### Instructions to follow
Using the data below, return every line that holds the word "Generación".

Provided material section start

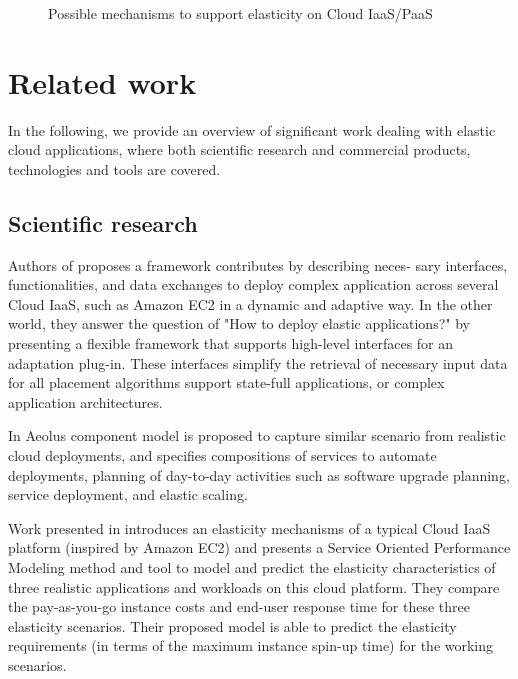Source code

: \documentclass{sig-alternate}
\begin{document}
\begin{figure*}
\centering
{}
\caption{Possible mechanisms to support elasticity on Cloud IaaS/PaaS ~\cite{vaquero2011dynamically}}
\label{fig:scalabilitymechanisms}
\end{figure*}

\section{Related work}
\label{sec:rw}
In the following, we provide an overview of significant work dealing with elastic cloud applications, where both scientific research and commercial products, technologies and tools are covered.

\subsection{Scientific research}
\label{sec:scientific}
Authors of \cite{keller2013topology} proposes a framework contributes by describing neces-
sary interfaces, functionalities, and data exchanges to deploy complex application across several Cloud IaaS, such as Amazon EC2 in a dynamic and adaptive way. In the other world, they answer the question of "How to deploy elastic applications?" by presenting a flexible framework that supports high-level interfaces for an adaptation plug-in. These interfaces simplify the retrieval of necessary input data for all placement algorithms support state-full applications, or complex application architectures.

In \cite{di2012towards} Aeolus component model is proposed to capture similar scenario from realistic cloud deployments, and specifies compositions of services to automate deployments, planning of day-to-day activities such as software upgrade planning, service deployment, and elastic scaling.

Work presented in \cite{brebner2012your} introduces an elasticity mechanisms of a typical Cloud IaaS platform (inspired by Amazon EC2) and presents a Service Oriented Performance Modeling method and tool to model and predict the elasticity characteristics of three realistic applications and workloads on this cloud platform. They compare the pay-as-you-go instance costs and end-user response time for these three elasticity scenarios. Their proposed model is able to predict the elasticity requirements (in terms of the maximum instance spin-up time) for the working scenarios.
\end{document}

Provided material section end
Provided material section start

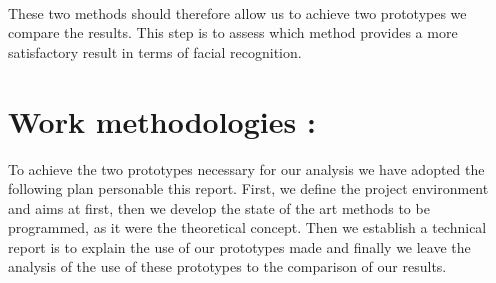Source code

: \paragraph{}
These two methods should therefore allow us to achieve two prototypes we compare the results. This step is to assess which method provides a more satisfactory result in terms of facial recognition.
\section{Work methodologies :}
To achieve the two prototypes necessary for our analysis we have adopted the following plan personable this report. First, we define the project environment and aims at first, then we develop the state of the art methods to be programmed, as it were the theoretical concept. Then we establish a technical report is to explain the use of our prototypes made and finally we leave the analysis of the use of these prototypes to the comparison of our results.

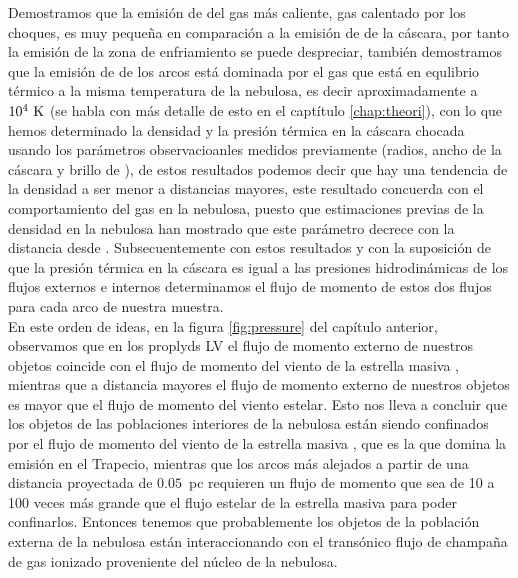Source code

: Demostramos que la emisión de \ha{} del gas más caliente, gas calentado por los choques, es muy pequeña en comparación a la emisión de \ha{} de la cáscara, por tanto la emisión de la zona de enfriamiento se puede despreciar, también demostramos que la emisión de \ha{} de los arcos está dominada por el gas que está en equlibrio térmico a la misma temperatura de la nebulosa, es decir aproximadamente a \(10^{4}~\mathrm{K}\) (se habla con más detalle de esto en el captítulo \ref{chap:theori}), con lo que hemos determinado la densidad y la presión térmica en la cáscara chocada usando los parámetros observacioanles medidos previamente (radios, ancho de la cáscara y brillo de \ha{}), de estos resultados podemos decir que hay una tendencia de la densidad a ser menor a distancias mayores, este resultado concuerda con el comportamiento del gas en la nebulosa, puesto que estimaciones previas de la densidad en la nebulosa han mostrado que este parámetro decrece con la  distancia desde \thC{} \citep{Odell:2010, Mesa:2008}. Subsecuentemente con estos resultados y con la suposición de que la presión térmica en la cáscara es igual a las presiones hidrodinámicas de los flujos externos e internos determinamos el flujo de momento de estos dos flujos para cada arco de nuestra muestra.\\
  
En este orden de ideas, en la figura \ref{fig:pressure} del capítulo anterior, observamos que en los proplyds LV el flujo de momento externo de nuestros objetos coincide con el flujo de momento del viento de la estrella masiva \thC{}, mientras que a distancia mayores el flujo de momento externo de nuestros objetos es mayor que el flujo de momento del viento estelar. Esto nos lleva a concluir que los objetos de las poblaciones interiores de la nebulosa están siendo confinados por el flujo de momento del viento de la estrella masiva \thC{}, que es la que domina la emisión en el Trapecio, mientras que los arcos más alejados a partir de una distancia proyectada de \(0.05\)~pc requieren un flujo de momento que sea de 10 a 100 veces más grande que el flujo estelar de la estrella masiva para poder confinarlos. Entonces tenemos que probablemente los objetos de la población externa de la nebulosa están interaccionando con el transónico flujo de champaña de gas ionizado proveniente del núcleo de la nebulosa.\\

Provided material section end
Provided material section start

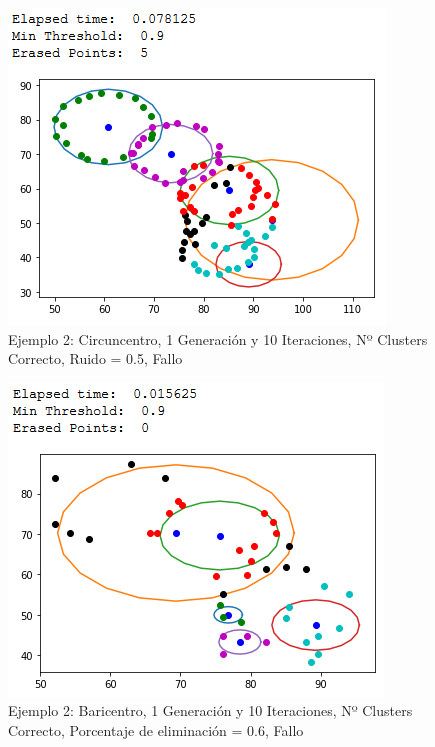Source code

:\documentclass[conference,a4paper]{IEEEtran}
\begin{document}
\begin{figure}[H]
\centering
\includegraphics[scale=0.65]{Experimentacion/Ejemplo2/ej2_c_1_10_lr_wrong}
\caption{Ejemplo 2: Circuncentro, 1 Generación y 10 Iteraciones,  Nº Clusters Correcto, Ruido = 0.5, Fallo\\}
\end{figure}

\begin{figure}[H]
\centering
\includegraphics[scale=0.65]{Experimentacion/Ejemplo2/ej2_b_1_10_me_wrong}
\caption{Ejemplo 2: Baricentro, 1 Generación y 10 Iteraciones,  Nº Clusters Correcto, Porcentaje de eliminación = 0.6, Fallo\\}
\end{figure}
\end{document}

Provided material section end

### Output for this task
\caption{Ejemplo 2: Circuncentro, 1 Generación y 10 Iteraciones,  Nº Clusters Correcto, Ruido = 0.5, Fallo\\}
\caption{Ejemplo 2: Baricentro, 1 Generación y 10 Iteraciones,  Nº Clusters Correcto, Porcentaje de eliminación = 0.6, Fallo\\}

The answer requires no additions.